La biologiste essaie de comprendre comment se met en place l’apprentissage ou la mémoire chez ces créatures fascinantes. « Une fois que vous avez regardé une seiche dans les yeux, vous ne pouvez plus vous défaire de cet échange de regard ! » dit-elle, non dénuée d’humour.

« Les céphalopodes, il y en a partout dans le monde, ils ont un rôle essentiel dans la chaine alimentaire. Ils subissent aujourd’hui les pressions générées par l’humain- la pêche intensive, le réchauffement et l’acidification de l’océan- ce qui perturbe plus largement tout l’écosystème marin ».  Il est donc fondamental d’étudier les hypothèses d’évolution des céphalopodes, et au-delà la biodiversité marine, dans un environnement mondial qui se dégrade.

Un organisme inspirant

Avec son équipe, Laure Bonnaud Ponticelli essaie de décrypter les voies moléculaires qui interviennent dans la vision de la seiche, et plus globalement dans sa photosensibilité. L’extrême adaptabilité de la seiche s’explique par des millions de cellules pigmentées- les chromatophores- qui se dilatent ou se contractent sous le contrôle direct de neurones moteurs, et dont la couleur évolue au gré de leur développement. « La seiche n’a qu’une saison de reproduction de 2 à 3 mois avant de mourir, son cycle de vie est très court et elle est hypersensible : dans quelle mesure la lumière peut avoir de l’importance dans ce cycle de vie, c’est ce que nous essayons de savoir ».

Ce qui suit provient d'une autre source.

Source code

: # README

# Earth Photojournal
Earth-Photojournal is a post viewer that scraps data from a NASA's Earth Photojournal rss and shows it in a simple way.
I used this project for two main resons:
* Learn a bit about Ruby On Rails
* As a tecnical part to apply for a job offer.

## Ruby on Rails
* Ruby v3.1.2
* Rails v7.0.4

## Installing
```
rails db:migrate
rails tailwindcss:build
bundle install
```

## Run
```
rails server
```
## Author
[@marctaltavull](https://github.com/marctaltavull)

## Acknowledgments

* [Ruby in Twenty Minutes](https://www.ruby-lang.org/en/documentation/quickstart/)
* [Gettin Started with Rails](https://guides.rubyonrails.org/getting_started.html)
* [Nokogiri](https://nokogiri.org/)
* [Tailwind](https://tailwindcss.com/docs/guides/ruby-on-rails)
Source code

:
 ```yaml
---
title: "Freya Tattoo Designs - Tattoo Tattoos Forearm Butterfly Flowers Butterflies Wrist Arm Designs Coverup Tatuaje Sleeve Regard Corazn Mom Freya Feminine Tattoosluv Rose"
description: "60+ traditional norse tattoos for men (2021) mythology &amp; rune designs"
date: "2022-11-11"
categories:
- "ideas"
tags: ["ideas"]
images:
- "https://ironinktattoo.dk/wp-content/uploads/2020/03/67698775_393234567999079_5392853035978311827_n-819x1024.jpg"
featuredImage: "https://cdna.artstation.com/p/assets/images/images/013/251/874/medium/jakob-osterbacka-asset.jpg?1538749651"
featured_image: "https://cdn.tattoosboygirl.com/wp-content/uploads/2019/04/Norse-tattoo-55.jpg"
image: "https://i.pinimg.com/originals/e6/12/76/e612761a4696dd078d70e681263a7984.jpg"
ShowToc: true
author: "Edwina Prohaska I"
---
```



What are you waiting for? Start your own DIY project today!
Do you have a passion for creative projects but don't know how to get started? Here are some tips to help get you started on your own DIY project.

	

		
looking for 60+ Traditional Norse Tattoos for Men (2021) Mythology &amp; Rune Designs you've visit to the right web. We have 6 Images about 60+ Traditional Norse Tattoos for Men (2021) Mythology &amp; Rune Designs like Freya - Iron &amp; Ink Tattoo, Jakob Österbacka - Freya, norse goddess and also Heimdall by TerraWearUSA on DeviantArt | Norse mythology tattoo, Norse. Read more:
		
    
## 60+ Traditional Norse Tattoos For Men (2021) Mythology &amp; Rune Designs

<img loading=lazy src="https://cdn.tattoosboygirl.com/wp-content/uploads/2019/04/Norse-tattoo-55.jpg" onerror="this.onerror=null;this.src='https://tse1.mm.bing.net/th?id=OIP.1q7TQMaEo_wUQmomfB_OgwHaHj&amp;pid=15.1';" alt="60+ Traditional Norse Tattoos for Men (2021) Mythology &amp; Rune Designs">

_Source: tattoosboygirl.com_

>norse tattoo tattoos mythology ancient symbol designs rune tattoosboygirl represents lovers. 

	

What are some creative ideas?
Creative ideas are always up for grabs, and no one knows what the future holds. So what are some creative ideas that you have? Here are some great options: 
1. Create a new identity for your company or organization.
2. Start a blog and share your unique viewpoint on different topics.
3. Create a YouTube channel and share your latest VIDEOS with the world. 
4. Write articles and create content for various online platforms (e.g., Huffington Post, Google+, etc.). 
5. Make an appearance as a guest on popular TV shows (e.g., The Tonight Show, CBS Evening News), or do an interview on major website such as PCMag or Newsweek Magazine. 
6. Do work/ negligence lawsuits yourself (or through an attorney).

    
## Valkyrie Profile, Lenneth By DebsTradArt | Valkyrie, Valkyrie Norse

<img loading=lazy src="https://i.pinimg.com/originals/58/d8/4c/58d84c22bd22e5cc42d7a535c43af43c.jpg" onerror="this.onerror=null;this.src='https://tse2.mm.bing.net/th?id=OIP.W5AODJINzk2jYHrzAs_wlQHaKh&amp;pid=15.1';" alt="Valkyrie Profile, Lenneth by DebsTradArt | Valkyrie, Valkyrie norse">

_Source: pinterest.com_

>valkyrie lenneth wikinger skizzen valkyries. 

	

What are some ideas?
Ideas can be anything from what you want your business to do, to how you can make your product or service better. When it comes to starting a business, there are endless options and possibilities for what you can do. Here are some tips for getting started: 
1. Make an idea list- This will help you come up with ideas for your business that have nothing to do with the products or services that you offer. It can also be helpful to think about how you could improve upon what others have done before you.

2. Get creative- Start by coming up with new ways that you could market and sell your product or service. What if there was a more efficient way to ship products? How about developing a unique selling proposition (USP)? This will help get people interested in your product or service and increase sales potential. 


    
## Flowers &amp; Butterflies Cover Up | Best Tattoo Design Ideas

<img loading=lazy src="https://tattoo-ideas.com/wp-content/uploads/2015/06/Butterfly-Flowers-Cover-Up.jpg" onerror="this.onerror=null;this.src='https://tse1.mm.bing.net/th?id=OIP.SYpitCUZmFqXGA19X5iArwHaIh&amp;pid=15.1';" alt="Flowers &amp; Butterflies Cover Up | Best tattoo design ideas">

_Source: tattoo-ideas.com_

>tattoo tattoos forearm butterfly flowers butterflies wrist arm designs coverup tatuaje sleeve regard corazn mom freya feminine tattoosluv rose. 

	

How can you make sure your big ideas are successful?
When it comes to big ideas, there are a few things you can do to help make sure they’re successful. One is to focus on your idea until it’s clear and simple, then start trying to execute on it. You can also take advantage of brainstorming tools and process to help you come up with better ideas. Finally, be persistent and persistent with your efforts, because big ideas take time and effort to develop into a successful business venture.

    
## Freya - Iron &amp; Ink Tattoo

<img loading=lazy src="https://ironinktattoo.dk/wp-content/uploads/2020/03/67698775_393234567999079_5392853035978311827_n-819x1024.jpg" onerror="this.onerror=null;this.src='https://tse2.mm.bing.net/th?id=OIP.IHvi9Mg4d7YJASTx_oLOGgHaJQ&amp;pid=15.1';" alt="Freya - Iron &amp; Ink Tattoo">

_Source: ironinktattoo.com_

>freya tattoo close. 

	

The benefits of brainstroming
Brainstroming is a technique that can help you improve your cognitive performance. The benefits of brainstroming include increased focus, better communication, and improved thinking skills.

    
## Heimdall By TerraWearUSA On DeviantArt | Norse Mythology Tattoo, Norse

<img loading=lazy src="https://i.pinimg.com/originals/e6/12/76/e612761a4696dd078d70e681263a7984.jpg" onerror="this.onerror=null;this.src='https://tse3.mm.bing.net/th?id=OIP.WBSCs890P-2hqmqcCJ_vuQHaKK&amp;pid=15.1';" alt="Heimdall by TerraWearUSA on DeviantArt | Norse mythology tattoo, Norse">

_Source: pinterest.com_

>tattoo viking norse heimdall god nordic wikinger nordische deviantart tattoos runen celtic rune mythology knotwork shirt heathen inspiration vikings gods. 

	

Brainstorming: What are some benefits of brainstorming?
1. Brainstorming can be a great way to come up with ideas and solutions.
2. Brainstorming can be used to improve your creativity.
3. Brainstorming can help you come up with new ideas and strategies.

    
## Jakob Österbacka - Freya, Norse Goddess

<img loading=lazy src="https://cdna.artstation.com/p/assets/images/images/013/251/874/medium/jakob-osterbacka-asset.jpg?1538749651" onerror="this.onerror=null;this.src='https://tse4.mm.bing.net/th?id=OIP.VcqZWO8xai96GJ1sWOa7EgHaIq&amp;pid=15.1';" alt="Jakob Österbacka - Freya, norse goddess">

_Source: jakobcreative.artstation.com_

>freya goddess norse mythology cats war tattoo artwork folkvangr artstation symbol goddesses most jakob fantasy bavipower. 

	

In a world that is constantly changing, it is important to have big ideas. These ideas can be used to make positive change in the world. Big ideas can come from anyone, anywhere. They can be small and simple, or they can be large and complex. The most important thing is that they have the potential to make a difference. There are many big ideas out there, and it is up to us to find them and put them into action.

La scientifique évoque l’importance du biomimétisme dans ses recherches, ce processus d’innovation qui s’inspire du vivant pour développer des techniques de production appliquées dans plusieurs domaines industriels. On pourrait demain développer la qualité des écrans plasmas couleur, inventer des membranes auto-réactives à la lumière pour équiper les drones, etc.. Par ailleurs, les résultats obtenus sur la seiche permettront d’explorer dans une approche comparative l’évolution, la diversité et le rôle des gènes impliqués dans la mise en place d’un organisme, dans le milieu aquatique marin.